Commissioner Henegar reported the sewer department had been struggling to make repairs caused by shoddy workmanship on the front end. “These lines weren’t put in correctly back then and it’s causing us problems right now,” he said. He said the department was overworked but workers were supporting each other well in a team effort.


Streets Department Commissioner Wooten said the new lights at Trenton’s interstate exit were right on schedule.


Parks and Recreation Commissioner Terry Powell said the city had more than doubled the number of electrical plug-ins available for vendors for Dade's planned July 4 festival. He said the Trenton Civics Center had been rented 18 hours las month and that the city swimming pool would open for the season May 25. It will then be open seven days a week—noon-6 p.m. Monday-Saturday, 1-6 p.m. Sunday--until the day before school starts back in August. Pool parties have already begun being scheduled and: “You need to book early,” he said. The YMCA will give swimming lessons at the pool this summer for $80 per session. Family passes are available for the pool. For more information, the pool’s number is (706) 657- 7433, or you can always reach City Hall at (706) 657-4167. Powell also added the city is still looking for a lifeguard. It’s a good part-time job, he said. You must be certified—if interested, apply at City Hall.


Volunteers needed Tuesday and Wednesday

Mayor Case said a grant-funded bank stabilization project on Town Creek project is starting next week, and he’s looking for volunteers for Tuesday and Wednesday. Plants, a silt fence and gravel must be installed, and a wetland area will be established in the area behind Ingle’s and Pizza Hut.  If interested, call City Hall or show up.



Eloise Gass of Tree City said the group had planted three trees for Arbor Day and had been busily cleaning out flowerbeds this spring. She and her able henchwoman, Jennifer Blair (right), as well as Dade Public Library manager Marshana Sharp, reminded all of next week’s free Lupi’s Pizza dinner and movie on composting at the library. That’s at 5:30 p.m. on Tuesday, May 21. Everyone is welcome, but call the library (657-7857) to say you’re coming to make sure there’s enough pizza to go around. Ms. Blair, dubbed Tree Hugger by the county commission, added that she’d  had almost 100 percent positive reaction to a petition she’s been circulating asking big stores in town to add trees to their parking lots.

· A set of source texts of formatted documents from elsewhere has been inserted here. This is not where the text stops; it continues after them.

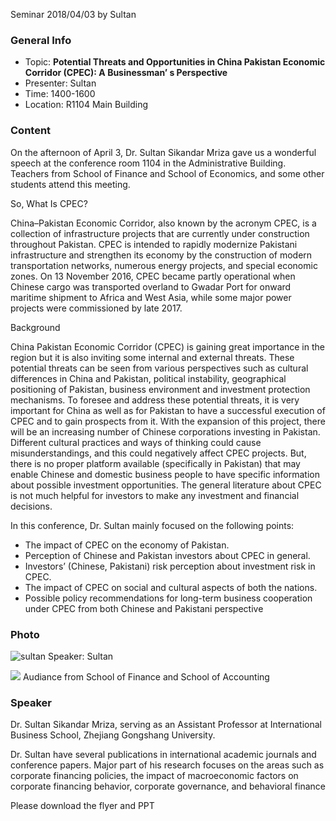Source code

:Seminar 2018/04/03 by Sultan

### General Info ###

- Topic: **Potential Threats and Opportunities in China Pakistan Economic Corridor (CPEC): A Businessman’ s Perspective**
- Presenter: Sultan
- Time: 1400-1600
- Location: R1104 Main Building


### Content ###
On the afternoon of April 3, Dr. Sultan Sikandar Mriza gave us a wonderful speech at the conference room 1104 in the Administrative Building. Teachers from School of Finance and School of Economics, and some other students attend this meeting.

So, What Is CPEC?

China–Pakistan Economic Corridor, also known by the acronym CPEC, is a collection of infrastructure projects that are currently under construction throughout Pakistan. CPEC is intended to rapidly modernize Pakistani infrastructure and strengthen its economy by the construction of modern transportation networks, numerous energy projects, and special economic zones. On 13 November 2016, CPEC became partly operational when Chinese cargo was transported overland to Gwadar Port for onward maritime shipment to Africa and West Asia,  while some major power projects were commissioned by late 2017.


Background

China Pakistan Economic Corridor (CPEC) is gaining great importance in the region but it is also inviting some internal and external threats. These potential threats can be seen from various perspectives such as cultural differences in China and Pakistan, political instability, geographical positioning of Pakistan, business environment and investment protection mechanisms. To foresee and address these potential threats, it is very important for China as well as for Pakistan to have a 
successful execution of CPEC and to gain prospects from it. With the expansion of this project, there will be an increasing number of Chinese corporations investing in Pakistan. Different cultural practices and ways of thinking could cause misunderstandings, and this could negatively affect CPEC projects. But, there is no proper platform available (specifically in Pakistan) that may enable Chinese and domestic business people to have specific information about possible investment opportunities. The general literature about CPEC is not much helpful for investors to 
make any investment and financial decisions.



In this conference, Dr. Sultan mainly focused on the following points:

- The impact of CPEC on the economy of Pakistan.
- Perception of Chinese and Pakistan investors about CPEC in general.
- Investors’ (Chinese, Pakistani) risk perception about investment risk in CPEC.
- The impact of CPEC on social and cultural aspects of both the nations.
- Possible policy recommendations for long-term business cooperation under CPEC from both Chinese and Pakistani perspective



### Photo ###

![sultan](../img/seminar20180403img01.jpg)
Speaker: Sultan 

![](../img/seminar20180403img02.jpg)
Audiance from School of Finance and School of Accounting

### Speaker ###



Dr. Sultan Sikandar Mriza, serving as an Assistant Professor at International Business School, Zhejiang Gongshang University.

Dr. Sultan have several publications in international academic journals and conference papers.  Major part of his research focuses on the areas such as corporate financing policies, the impact of macroeconomic factors on corporate financing behavior, corporate governance, and behavioral finance


Please download the flyer and PPT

Library manager Sharp (left) reminded all of the free vegan cooking classes at the library at 6:30 p.m. on Wednesdays through May. Also, she said, don’t forget the Dade Historical Society’s Brock Cemetery Walk this Saturday, May 18—see the front of The Planet for details—and there will also be a job fair May 30 in front of the library. The Georgia Department of Labor will have its bus available in Veterans Square from 10 a.m. to 2 p.m. on May 30 to help anybody who needs help with resumes or job applications. No appointment is required.


The Trenton City Commission meets at 6 p.m. on the second Monday of the month at City Hall. The next meeting is scheduled for June 10.